(Stored items from a collection)
------------------------------------------------------------------------

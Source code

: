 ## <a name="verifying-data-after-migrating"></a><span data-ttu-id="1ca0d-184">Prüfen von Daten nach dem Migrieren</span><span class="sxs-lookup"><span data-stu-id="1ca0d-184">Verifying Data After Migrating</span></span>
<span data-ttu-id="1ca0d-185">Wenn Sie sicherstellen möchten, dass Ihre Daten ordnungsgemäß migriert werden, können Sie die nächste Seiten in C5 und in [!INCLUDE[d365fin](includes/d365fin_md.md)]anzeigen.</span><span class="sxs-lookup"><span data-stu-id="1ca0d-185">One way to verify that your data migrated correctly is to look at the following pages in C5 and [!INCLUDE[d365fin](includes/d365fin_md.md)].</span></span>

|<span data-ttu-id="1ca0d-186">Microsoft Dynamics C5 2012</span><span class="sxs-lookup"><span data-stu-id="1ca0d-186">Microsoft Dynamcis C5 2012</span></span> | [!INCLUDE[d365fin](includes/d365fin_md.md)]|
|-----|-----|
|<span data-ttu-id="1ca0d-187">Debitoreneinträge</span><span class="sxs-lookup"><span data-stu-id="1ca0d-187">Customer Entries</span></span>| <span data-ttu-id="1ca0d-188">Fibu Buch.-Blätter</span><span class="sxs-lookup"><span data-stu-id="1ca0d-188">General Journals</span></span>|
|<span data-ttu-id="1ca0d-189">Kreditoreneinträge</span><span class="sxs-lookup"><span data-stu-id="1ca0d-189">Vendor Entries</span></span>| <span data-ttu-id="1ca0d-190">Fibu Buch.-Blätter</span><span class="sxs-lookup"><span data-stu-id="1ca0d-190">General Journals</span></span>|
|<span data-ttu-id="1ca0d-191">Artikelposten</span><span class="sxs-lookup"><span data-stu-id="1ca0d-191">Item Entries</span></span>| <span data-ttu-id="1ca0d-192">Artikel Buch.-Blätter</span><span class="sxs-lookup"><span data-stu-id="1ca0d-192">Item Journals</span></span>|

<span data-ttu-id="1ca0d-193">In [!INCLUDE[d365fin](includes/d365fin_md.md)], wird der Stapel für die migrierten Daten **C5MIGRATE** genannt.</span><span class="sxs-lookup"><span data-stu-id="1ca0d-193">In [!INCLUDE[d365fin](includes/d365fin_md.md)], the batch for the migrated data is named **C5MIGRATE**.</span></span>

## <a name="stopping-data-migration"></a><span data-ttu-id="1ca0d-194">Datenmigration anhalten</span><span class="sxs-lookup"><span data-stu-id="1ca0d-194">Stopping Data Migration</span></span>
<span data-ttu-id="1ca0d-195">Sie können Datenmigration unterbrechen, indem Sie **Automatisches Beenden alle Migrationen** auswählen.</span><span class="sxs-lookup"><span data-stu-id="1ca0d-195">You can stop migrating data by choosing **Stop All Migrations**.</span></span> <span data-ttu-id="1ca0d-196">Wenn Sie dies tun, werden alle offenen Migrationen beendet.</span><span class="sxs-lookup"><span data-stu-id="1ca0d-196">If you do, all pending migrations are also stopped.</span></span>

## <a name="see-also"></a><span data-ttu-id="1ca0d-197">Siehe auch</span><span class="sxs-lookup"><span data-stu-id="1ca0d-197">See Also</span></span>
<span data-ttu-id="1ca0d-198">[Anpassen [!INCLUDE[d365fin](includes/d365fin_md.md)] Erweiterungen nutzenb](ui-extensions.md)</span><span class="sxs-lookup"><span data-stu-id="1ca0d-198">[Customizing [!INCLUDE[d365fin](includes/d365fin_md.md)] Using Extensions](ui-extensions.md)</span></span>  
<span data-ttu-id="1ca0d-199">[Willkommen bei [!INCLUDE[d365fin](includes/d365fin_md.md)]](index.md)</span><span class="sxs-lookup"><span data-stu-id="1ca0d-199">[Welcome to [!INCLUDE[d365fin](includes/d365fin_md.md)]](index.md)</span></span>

------------------------------------------------------------------------

Task —
Write out, exactly as given, the line containing "are also stopped.</span></span>" and every line after it to the end of the records. Include nothing else.

Output of the exercise —
<span data-ttu-id="1ca0d-195">Sie können Datenmigration unterbrechen, indem Sie **Automatisches Beenden alle Migrationen** auswählen.</span><span class="sxs-lookup"><span data-stu-id="1ca0d-195">You can stop migrating data by choosing **Stop All Migrations**.</span></span> <span data-ttu-id="1ca0d-196">Wenn Sie dies tun, werden alle offenen Migrationen beendet.</span><span class="sxs-lookup"><span data-stu-id="1ca0d-196">If you do, all pending migrations are also stopped.</span></span>

## <a name="see-also"></a><span data-ttu-id="1ca0d-197">Siehe auch</span><span class="sxs-lookup"><span data-stu-id="1ca0d-197">See Also</span></span>
<span data-ttu-id="1ca0d-198">[Anpassen [!INCLUDE[d365fin](includes/d365fin_md.md)] Erweiterungen nutzenb](ui-extensions.md)</span><span class="sxs-lookup"><span data-stu-id="1ca0d-198">[Customizing [!INCLUDE[d365fin](includes/d365fin_md.md)] Using Extensions](ui-extensions.md)</span></span>  
<span data-ttu-id="1ca0d-199">[Willkommen bei [!INCLUDE[d365fin](includes/d365fin_md.md)]](index.md)</span><span class="sxs-lookup"><span data-stu-id="1ca0d-199">[Welcome to [!INCLUDE[d365fin](includes/d365fin_md.md)]](index.md)</span></span>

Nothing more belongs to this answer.